It's an odd one but, for me, I tend to agree with Jane and her label of collateral damage. I'm only speaking personally here, so it's more of my opinion than anything else and I don't claim it's right or anything.
But... For me, the best way out of this has been to try and avoid the tendency towards solipsism. This is probably the most personal journey that I, and others, will make. Which is needed I suppose, yet by concentrating too much on personal factors we risk losing sight of other people. I mean, we could just ask who needs them anyway?
In my case the answer is me!!

I need my family, I need to have friends and friends of friends. I have to have that to enjoy life, and I think that social acceptance is the way we'll eventually integrate into wider society. I'm a nicer person now than I ever was, I've started voluntary work and all sorts. Maybe that's society's gain? However I also take from them.
I don't think we can realistically expect to turn up one day and say: "Hi I'm Missy now, this is how I dress and this is what you call me" and expect everyone else to just get on with it. That's not fair - other people have emotions too!! For me it's been a matter of coming out and trying to be nice and making an effort to show everyone that I, once broken out of my dull little cocoon, can try to be a better person than I used to be.

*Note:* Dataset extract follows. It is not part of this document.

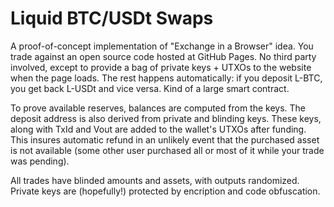 # Liquid BTC/USDt Swaps

A proof-of-concept implementation of "Exchange in a Browser" idea. You trade against an open source code hosted at GitHub Pages. No third party involved, except to provide a bag of private keys + UTXOs to the website when the page loads. The rest happens automatically: if you deposit L-BTC, you get back L-USDt and vice versa. Kind of a large smart contract.

To prove available reserves, balances are computed from the keys. The deposit address is also derived from private and blinding keys. These keys, along with TxId and Vout are added to the wallet's UTXOs after funding. This insures automatic refund in an unlikely event that the purchased asset is not available (some other user purchased all or most of it while your trade was pending). 

All trades have blinded amounts and assets, with outputs randomized. Private keys are (hopefully!) protected by encription and code obfuscation.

More friendly, more giving and more emotionally responsive maybe. And maybe it works. I have more friends now. The people I used to know have become closer, they want to see me more. Certain barriers have gone

And it's lovely.
But the only way I think that can happen is by considering their feelings. They have, or had, an emotional attachment to the old self. In some ways it's like a separation or even a death. I feel that I've gone through a conscious process to get rid of the old character. Even though it was nothing, just clouds of contrivance spun together until they resembled a person, some people liked it. And to learn it was gone was upsetting. We have a unique power. We can say: "You're never going to meet [John] again because I'm [Jessica] from now on". Nobody else does that - has the facility to, legally

, remove someone from the world entirely. Perhaps, I don't know.
So for others the emotions will run all the way from, on the loss side, feeling like a close friend has moved away all the way through to death of a family member. My parents, for example, did all they could. They bought me presents and took me out and gave me experiences they thought I would enjoy. And then to go and tell them that none of it really mattered, that in many ways I didn't enjoy what they were doing, was hard. Hard for me, but so much harder for them
For them it's a total loss of a huge emotional investment. The person they thought they were raising, they thought they loved and did everything for, no longer exists. I think that, in some ways, I'm asking them to do something way beyond normal human experience. I'm asking them to accept the loss of someone they have loved, and to love someone else. And it's not like they've even got any choice. Bless them - they are getting there

But to essentially get someone to learn to love someone else takes time. And all this talk about being the same person doesn't do it for me. I'm not!! I look different, behave differently and do different things. It feels like a truer expression of what I am, and I enjoy it more, but on the other hand that's only half the picture for me. I wouldn't want to have fun at someone else's expense, and I couldn't live with causing people emotional hurt.

So I try not to.
Which, for me, does mean dealing with rejection in the best way that I can. I have had it. Yet I don't think, personally, the way forward is to necessarily label such people as transphobic or whatever. It is complicated for other people.